The non-maven non-geek tends to think of Artificial Intelligence like this:
- get powerful computer
- furnish with amazing software
- Presto! AI.
In reality it works like this: 1) get powerful computer. Check. 2) get software. Check. Then the missing step — missing because most people are only dimly aware of it — train the AI on a dataset.
The dataset is selected by the geeks making the AI. (It doesn’t have to be, but that’s how it currently is.) If their dataset is current US physics grads, it’ll be +/- 3/4 white men. If they’re making an resume reading AI for employers, it’ll favor white men because that’s what its training told it is a common trait of physics experts.
It’s obvious if you think about it for a second, but an AI is only as good as its training. It’s almost human that way.
A visual example makes clear how very small differences, mistakes a human would never make, are enough to make nonsense of AI results.
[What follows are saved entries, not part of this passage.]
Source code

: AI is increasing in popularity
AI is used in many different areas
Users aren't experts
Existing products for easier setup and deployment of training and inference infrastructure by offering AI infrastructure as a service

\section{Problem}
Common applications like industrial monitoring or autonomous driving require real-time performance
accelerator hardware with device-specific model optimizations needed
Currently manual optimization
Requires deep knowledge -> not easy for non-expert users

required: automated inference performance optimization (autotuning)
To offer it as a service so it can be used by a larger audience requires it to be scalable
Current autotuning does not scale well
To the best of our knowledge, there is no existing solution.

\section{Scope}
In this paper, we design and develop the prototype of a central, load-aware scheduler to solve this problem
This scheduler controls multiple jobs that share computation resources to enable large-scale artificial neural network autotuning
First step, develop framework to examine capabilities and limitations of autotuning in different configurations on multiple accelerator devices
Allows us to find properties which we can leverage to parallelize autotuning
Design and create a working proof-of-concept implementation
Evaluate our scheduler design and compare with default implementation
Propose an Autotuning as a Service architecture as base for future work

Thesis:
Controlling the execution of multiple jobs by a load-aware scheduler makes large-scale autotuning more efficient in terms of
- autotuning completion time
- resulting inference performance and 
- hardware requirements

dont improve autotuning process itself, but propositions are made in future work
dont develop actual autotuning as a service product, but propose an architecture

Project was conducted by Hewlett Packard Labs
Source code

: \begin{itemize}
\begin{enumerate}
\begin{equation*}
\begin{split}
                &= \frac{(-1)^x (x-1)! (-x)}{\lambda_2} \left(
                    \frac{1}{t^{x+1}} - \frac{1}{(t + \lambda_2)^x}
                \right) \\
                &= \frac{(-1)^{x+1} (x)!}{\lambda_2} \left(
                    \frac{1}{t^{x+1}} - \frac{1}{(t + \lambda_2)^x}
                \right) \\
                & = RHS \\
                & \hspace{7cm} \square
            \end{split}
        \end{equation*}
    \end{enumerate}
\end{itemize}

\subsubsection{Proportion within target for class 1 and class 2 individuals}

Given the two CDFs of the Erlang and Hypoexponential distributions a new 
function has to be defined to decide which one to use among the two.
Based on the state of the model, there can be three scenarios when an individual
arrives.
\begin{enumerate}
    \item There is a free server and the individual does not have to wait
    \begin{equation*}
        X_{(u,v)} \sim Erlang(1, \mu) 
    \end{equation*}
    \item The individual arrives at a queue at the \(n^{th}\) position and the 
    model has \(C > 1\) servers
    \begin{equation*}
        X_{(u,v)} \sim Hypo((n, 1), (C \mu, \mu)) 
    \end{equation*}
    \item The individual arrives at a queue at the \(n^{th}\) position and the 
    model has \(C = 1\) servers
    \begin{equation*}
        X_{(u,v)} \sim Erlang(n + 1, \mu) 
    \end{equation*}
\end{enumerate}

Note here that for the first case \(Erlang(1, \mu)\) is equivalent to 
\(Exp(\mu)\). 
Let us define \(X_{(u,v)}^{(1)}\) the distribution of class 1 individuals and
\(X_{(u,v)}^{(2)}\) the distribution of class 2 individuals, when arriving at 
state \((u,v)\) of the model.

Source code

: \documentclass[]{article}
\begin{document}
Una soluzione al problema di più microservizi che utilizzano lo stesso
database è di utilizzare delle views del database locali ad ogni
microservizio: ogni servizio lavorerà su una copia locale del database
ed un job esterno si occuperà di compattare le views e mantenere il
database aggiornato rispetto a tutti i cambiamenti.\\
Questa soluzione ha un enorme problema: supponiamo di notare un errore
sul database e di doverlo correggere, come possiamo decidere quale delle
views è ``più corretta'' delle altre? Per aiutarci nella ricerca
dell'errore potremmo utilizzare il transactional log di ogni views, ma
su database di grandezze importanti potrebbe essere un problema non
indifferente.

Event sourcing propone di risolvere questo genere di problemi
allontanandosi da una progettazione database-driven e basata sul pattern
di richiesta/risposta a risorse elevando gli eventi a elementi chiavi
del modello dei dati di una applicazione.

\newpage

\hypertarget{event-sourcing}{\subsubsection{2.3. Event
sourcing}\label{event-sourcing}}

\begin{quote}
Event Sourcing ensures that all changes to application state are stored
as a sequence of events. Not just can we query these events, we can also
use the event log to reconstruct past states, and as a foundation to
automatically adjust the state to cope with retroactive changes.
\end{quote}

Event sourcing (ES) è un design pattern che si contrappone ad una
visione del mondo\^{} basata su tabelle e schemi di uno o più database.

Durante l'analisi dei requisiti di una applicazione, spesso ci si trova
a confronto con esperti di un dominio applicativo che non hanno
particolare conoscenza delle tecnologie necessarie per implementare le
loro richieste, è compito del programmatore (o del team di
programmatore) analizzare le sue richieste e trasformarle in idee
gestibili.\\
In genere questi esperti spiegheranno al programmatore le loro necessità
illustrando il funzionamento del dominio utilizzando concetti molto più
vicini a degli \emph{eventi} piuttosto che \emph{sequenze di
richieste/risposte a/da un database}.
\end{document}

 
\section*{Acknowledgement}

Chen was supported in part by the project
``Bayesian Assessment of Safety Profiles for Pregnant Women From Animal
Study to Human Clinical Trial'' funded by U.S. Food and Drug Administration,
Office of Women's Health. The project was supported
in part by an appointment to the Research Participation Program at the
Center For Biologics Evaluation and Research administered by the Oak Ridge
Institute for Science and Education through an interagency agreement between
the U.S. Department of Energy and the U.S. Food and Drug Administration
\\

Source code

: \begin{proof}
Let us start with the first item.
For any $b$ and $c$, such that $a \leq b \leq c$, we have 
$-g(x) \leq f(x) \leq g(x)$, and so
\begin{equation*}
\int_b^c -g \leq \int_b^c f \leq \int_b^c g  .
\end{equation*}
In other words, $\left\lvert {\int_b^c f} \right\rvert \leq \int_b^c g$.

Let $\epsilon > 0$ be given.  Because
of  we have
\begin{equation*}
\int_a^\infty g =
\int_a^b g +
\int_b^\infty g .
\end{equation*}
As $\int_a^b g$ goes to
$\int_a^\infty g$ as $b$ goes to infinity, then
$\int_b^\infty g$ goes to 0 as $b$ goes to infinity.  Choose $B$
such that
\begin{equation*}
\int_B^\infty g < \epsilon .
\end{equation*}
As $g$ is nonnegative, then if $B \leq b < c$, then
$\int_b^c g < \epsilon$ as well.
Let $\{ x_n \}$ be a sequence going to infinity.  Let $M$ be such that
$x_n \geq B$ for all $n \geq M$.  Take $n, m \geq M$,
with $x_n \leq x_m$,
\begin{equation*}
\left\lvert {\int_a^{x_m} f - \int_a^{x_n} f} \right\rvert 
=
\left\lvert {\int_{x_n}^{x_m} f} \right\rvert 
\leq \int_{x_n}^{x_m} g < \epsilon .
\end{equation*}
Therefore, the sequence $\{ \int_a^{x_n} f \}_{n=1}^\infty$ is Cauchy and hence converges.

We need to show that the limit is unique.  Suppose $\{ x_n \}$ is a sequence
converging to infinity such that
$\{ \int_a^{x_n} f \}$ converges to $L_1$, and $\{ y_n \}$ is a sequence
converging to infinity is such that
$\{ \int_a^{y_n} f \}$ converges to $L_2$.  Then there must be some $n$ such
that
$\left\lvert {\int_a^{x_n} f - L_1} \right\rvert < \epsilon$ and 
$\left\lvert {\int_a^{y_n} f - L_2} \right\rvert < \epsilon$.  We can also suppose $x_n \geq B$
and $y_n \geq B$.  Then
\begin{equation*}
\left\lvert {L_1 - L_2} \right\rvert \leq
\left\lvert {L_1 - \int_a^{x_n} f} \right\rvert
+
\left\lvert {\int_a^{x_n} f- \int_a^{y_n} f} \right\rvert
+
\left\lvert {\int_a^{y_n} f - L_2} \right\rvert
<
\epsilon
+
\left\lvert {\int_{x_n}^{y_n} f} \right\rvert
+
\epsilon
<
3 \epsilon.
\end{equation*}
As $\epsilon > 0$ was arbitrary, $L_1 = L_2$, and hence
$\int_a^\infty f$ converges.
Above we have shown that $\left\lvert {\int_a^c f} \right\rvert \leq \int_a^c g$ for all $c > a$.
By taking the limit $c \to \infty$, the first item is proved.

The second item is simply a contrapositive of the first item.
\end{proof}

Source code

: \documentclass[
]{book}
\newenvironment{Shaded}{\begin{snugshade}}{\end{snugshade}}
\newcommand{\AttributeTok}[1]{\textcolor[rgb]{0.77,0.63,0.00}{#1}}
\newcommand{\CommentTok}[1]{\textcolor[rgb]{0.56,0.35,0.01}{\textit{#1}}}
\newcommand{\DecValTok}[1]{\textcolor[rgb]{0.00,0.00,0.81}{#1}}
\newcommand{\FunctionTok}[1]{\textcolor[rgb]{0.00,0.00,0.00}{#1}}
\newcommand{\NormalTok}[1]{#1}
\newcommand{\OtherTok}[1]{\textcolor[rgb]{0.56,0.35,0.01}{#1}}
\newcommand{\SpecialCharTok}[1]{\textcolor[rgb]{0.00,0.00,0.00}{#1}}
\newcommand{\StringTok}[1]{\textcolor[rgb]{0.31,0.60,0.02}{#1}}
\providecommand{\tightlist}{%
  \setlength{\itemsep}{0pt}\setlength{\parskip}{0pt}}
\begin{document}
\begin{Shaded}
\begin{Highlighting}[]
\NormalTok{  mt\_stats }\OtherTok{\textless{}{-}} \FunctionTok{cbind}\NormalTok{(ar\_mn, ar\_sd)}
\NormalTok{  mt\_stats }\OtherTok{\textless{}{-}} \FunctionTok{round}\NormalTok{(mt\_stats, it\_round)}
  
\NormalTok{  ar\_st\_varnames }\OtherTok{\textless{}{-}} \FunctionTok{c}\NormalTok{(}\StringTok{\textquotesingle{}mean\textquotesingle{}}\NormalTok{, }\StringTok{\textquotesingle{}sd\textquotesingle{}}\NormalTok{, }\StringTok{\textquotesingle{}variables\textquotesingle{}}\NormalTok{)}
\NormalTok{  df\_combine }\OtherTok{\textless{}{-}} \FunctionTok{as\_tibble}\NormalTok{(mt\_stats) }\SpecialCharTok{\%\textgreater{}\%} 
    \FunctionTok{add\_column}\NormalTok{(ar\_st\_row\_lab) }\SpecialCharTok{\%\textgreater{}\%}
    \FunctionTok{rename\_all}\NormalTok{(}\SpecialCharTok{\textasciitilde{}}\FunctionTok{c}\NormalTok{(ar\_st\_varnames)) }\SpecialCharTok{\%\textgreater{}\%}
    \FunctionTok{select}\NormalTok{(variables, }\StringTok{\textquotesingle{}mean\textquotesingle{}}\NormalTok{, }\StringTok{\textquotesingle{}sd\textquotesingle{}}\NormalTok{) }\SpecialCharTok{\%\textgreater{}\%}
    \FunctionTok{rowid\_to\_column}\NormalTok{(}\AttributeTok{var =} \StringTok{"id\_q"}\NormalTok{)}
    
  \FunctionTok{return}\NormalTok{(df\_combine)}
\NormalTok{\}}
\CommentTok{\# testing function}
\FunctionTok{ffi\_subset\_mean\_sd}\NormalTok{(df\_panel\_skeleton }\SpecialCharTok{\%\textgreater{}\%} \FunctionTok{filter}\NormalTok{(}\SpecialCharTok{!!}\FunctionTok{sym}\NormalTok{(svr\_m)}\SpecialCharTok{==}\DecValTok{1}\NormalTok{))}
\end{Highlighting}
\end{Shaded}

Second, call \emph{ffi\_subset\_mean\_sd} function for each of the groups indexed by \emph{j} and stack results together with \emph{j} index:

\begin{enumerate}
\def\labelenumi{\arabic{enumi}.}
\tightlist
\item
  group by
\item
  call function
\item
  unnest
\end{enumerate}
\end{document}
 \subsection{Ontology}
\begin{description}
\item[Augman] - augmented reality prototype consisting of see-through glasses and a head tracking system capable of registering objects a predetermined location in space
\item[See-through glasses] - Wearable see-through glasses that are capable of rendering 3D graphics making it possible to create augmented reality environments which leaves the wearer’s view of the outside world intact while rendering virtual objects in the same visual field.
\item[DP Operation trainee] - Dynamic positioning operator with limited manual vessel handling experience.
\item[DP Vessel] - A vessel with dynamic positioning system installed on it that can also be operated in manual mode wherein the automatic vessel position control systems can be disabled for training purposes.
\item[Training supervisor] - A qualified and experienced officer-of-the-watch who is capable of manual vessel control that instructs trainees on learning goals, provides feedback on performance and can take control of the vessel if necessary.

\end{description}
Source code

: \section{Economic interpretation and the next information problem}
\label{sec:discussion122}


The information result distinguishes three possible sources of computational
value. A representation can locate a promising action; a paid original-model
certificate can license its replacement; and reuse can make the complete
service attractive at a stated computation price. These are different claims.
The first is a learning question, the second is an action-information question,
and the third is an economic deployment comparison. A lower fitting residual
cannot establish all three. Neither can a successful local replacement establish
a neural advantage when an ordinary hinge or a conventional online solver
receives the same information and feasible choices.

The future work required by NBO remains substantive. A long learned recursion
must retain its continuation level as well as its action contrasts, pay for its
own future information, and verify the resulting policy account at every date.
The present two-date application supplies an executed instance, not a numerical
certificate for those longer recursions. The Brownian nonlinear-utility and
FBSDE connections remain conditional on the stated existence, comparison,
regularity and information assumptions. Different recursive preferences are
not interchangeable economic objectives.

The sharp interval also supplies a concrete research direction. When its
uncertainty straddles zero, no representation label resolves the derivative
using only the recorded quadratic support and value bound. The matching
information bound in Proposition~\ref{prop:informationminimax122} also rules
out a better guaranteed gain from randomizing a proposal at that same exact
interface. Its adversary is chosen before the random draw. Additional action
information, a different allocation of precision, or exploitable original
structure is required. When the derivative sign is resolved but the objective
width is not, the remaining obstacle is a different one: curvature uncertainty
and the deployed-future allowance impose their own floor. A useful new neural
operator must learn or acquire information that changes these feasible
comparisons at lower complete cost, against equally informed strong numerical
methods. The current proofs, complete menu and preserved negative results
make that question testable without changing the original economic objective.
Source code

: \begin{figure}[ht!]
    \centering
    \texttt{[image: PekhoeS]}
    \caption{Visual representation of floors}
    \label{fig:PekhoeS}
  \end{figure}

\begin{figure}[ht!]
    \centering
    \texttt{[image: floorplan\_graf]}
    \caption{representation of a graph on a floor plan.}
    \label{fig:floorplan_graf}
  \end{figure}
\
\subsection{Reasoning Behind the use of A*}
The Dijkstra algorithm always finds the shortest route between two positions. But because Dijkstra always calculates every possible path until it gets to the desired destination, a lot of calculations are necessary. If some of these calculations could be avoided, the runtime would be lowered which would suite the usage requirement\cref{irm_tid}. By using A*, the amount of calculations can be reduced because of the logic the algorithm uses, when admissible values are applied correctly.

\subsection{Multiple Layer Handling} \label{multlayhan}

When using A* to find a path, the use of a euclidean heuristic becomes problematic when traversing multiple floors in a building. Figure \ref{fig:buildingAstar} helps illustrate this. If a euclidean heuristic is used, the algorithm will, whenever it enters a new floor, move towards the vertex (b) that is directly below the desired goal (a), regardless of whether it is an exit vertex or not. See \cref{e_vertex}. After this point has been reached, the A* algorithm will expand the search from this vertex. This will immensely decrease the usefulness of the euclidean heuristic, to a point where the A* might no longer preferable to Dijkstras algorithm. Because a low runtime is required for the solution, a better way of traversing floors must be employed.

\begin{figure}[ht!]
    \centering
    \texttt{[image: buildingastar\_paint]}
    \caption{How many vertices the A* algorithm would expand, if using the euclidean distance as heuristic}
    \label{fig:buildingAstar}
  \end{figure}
Something to remember when AI makes the first cuts on college and job and mortgage and parole applications. From Daniel Solis.
These are from datasets of bird illustrations, after which the AI is told to draw a bird. It doesn’t always draw nonfunctional edge cases. But rather often. So, clearly, it is ESSENTIAL to have public access to the training dataset and methods. (See also Emily Bender.)
Commercial AI, the ones making those resume-reading decisions, all — without exception as far as I know — hide everything under “proprietary.” Think about that as you look at the “birds.”